Un libro di Cristina Comencini“Mi aspettava tutti i giorni fuori dall’università, andavamo a casa dei suoi a fare l’amore. Si camminava tra i libri, te lo ricordi? Lui voleva venire via da lì, avere una casa sua con me. Io gli ripetevo che volevo viaggiare, che non sapevo cucinare e che mai e poi mai sarei stata una madre. Che ero nata così, e non ci si poteva fare niente. Lui si metteva a ridere, diceva che era per questo che gli piacevo, perchè ero diversa, avevo un difetto di fabbrica. Si, infatti, gli ripetevo, è così.”
Sara è una donna complicata, una madre difficile, ma soprattutto una donna alla ricerca della sua autonomia. Paleoantropologa che ha impiegato tutta la vita a studiare l’evoluzione della specie, il passaggio degli ominidi a homo sapiens, rivede il suo “difetto di fabbrica” in Lucy, sua progenitrice con piedi diversi da quelli delle altre femmine, il suo alluce era allineato con le altre dita. Franco si innamora di Sara e la sceglie proprio perché diversa dalle altre, ma ad un certo punto sarà costretto a lasciarla perché è una donna che non trova pace in nessun posto del mondo.
Il divorzio colpisce entrambi, ma ancora di più i “figli del loro amore”, come ama definirli la scrittrice. Matilde e Alex, già figli trascurati da una madre sempre in viaggio tra l’Italia e la Tanzania per lavoro, vedono la fine del matrimonio tra i loro genitori e l’inizio di una nuova unione del padre, da cui nascerà anche un altro figlio. Dopo diversi anni, Sara, da sola a Roma in agosto, riflette sulla sua vita, sulle scelte che ha avuto il coraggio di prendere e di cui oggi paga le conseguenze. Scopre a questo punto di essere malata di Alzheimer e decide di tirare i conti con sé stessa: con l’aiuto di Milo, un giovane ragazzo, cerca di risolvere le questioni lasciate in sospeso col suo cuore prima di sparire…
Con una scrittura sottile e viva, Cristina Comencini ci dà una lezione su ciò che diventano spesso le famiglie in Italia dopo la fine di un matrimonio: scenari di guerre fredde con intorno solo rovine, ricordi di offese pungenti e frasi mai dette sospese nella memoria.
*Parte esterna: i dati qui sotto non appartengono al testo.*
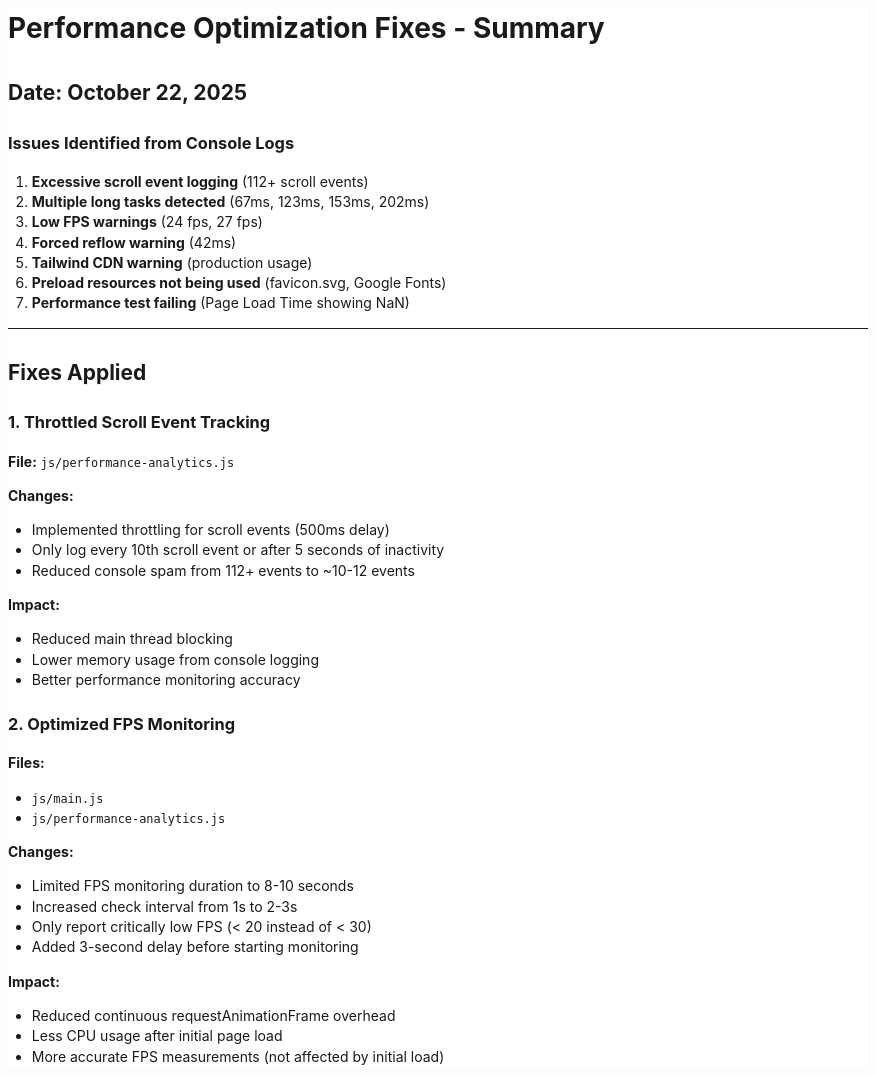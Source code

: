 # Performance Optimization Fixes - Summary

## Date: October 22, 2025

### Issues Identified from Console Logs

1. **Excessive scroll event logging** (112+ scroll events)
2. **Multiple long tasks detected** (67ms, 123ms, 153ms, 202ms)
3. **Low FPS warnings** (24 fps, 27 fps)
4. **Forced reflow warning** (42ms)
5. **Tailwind CDN warning** (production usage)
6. **Preload resources not being used** (favicon.svg, Google Fonts)
7. **Performance test failing** (Page Load Time showing NaN)

---

## Fixes Applied

### 1. Throttled Scroll Event Tracking

**File:** `js/performance-analytics.js`

**Changes:**

- Implemented throttling for scroll events (500ms delay)
- Only log every 10th scroll event or after 5 seconds of inactivity
- Reduced console spam from 112+ events to ~10-12 events

**Impact:**

- Reduced main thread blocking
- Lower memory usage from console logging
- Better performance monitoring accuracy

### 2. Optimized FPS Monitoring

**Files:**

- `js/main.js`
- `js/performance-analytics.js`

**Changes:**

- Limited FPS monitoring duration to 8-10 seconds
- Increased check interval from 1s to 2-3s
- Only report critically low FPS (< 20 instead of < 30)
- Added 3-second delay before starting monitoring

**Impact:**

- Reduced continuous requestAnimationFrame overhead
- Less CPU usage after initial page load
- More accurate FPS measurements (not affected by initial load)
E a subire tutto questo “freddo” restano i figli, frutti meravigliosi di ciò che un tempo brillava come il più eterno tra i sentimenti, l’Amore con l’A maiuscola.
Sara e Franco sono consapevoli di non avere colpe dell’insuccesso della loro unione, ma capiscono forse un po’ tardi che quando tra due persone c’è stato un amore che ha dato dei “frutti”, forse la comunicazione non si dovrebbe interrompere mai.
Un romanzo che si adatta benissimo ai nostri tempi moderni, così veloci come un “Tweet”, in cui sembra che i personaggi comunichino addirittura come in chat su Facebook. Intrigante caratteristica, tra l’altro non nuova alla scrittrice forse a causa delle sue evidenti doti di regista, quella di coinvolgere il lettore nel dialogo con la protagonista: Sara si racconta in maniera intima e si rivolge a noi con un confidenzialisssimo “tu”. Un libro meraviglioso che riesce a farci riflettere sui corsi che la vita spesso prende senza che noi ce ne accorgiamo e che, come protagonisti passivi, accettiamo.